7. Power to transfer cases to regular Courts .—Where, after taking cognizance of any offence, a Special Court is of opinion that the offence is not a scheduled offence, it shall, notwithstanding that it has no jurisdiction to try the case, transfer the case for trial to any Court having jurisdiction under the Code and the Court to which the case is transferred may proceed with the case as if it had taken cognizance of the offence.
8. Appeal and revision .—The High Court may exercise, so far as they may be applicable, all the powers conferred by Chapters XXIX and XXX of the Code on a High Court, as if a Special Court is a Court of Session trying cases within the local limits of the jurisdiction of the High Court.

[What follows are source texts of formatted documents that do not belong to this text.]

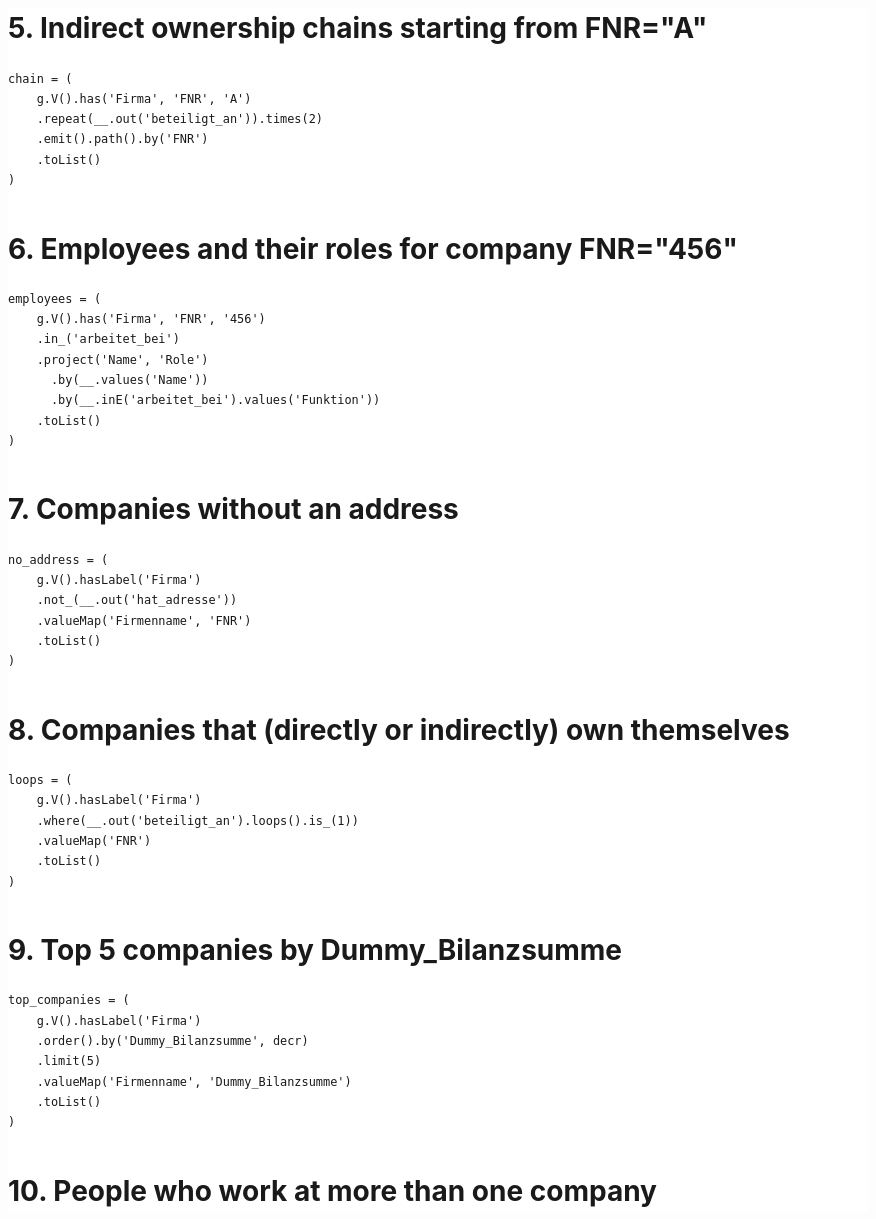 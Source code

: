 # 5. Indirect ownership chains starting from FNR="A"
```
chain = (
    g.V().has('Firma', 'FNR', 'A')
    .repeat(__.out('beteiligt_an')).times(2)
    .emit().path().by('FNR')
    .toList()
)
```

# 6. Employees and their roles for company FNR="456"
```
employees = (
    g.V().has('Firma', 'FNR', '456')
    .in_('arbeitet_bei')
    .project('Name', 'Role')
      .by(__.values('Name'))
      .by(__.inE('arbeitet_bei').values('Funktion'))
    .toList()
)
```
# 7. Companies without an address
```
no_address = (
    g.V().hasLabel('Firma')
    .not_(__.out('hat_adresse'))
    .valueMap('Firmenname', 'FNR')
    .toList()
)
```
# 8. Companies that (directly or indirectly) own themselves
```
loops = (
    g.V().hasLabel('Firma')
    .where(__.out('beteiligt_an').loops().is_(1))
    .valueMap('FNR')
    .toList()
)
```
# 9. Top 5 companies by Dummy_Bilanzsumme
```
top_companies = (
    g.V().hasLabel('Firma')
    .order().by('Dummy_Bilanzsumme', decr)
    .limit(5)
    .valueMap('Firmenname', 'Dummy_Bilanzsumme')
    .toList()
)
```
# 10. People who work at more than one company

9. Overriding effect of Act .—(1) The provisions of this Act shall have effect notwithstanding anything contained in the Code or any other law, but save as expressly provided in this Act, the provisions of the Code shall in so far as they are not inconsistent with the provisions of this Act, apply to the proceedings before a Special Court; and for the purposes of the said provisions of the Code, the Special Court shall be deemed to be a Court of Session and the person conducting a prosecution before a Special Court shall be deemed to be a public prosecutor.
(2) In particular and without prejudice to the generality of the provisions contained in sub-section (1), the provisions of sections 326 and 475 of the Code shall, so far as may be, apply to the proceedings before a Special Court, and for this purpose references in those provisions to a Magistrate shall be construed as references to the Special Court.
10. Saving .—(1) Nothing in this Act shall affect the jurisdiction exercisable by, or the proceeding applicable to, any Court or other authority under any law relating to the naval, military or air forces or any other armed forces of the Union.
(2) For the removal of doubts, it is hereby declared that for the purposes of any such law as is referred to in sub-section (1), a Special Court shall be deemed to be a Court of ordinary criminal justice.
[See section 2(d)]
1. Offences under the following provisions of the Indian Penal Code (45 of 1860) :-
Sections 143 to 145, 147, 148, 151 to 155, 157, 158 and 160;
Sections 182, 183, 186 to 190;
Sections 193 to 195, 199, 201 to 203, 211 to 214, 216, 216-A and 225;
Sections 295 to 298;
Sections 302, 303, 304, 307, 308, 323 to 335, 341 to 348, 352 to 358, 363 to 369 and 376;
Sections 504 to 506 and 509;
2. Offences under the following provisions of the Arms Act, 1959 (54 of 1955) :-
Sections 25 to 30.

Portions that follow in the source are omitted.